Taoiseach must clarify government's mixed signals on transport policing - Martin Kenny TD
Sinn Féin spokesperson on Justice, Martin Kenny TD, today asked Tánaiste Leo Varadkar to clarify whether government will move to establish a transport policing division within An Garda Síochána.
This comes after media reports suggested that Taoiseach Micheál Martin was engaging with the Minister for Justice and Minister for Transport on the matter.
Teachta Kenny said:
“Since 2020, I have continuously raised the requirement for a dedicated Public Transport policing system as a division of An Garda Síochána.
“Most recently, when I raised it with both the Minister for Justice and the Minister for Transport in November 2021, and again in February 2022, I was told that public transport policing is not a policy that the government were pursuing as they felt it was not required.
“Today, reports in the media suggest that the Taoiseach told last night's Fianna Fáil parliamentary party meeting that he will be engaging with ministers on the topic.
“It seems Fine Gael and Green ministers feel public transport is safe, while Fianna Fáil deputies are trying to find a policy to set them apart from Fine Gael.
“We have consistent reports of antisocial and criminal behaviour on a number of public transport services across the state.
“Both passengers and staff on buses and trains are reporting a widespread increase on rural and urban services.
“There are regular reports of serious assaults on passengers and staff, which are compounded by underinvestment in An Garda Síochána, who are already stretched to their limits across communities.
“For years now, there have also been reports of open drug use and drug dealing, harassment and assault of passengers and staff, excessive alcohol use, and intimidation.
“The NBRU and Garda representative bodies are acutely aware of the experiences faced by some public transport users, who have ceased use of the transport services due to previous bad experiences while on board.

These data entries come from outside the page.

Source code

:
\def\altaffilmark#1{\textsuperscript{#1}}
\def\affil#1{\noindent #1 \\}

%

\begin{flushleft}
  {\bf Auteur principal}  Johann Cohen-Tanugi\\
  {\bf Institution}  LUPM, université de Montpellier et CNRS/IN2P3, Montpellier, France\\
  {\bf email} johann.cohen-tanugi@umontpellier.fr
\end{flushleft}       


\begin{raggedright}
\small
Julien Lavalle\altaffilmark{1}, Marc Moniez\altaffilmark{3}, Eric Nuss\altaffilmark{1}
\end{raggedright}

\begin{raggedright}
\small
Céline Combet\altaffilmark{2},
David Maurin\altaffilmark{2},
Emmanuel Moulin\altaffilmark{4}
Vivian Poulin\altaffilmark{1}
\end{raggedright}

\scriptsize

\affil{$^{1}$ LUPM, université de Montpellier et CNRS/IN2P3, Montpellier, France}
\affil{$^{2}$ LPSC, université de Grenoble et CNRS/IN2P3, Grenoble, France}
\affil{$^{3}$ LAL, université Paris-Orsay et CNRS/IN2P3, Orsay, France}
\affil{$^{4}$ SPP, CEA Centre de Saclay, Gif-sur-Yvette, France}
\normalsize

“Some passengers have reported to the union of feeling unsafe due to previous instances of criminal behaviour onboard a variety of services; something that is particularly true for young women, and people with disabilities who feel most vulnerable.
“The Tánaiste was unable to offer any clarity on the matter other than to agree that some people using public transport felt unsafe and that it was having a negative impact on our transport system.
“The Tánaiste also said that he felt it was not necessary to have a division of public transport policing within An Garda Síochána, but have additional Gardaí at train, bus and tram stations, which is a matter for the Garda Commissioner.
“These mixed signals from government need immediate clarification from the Taoiseach, and to an audience wider than his parliamentary party meeting.”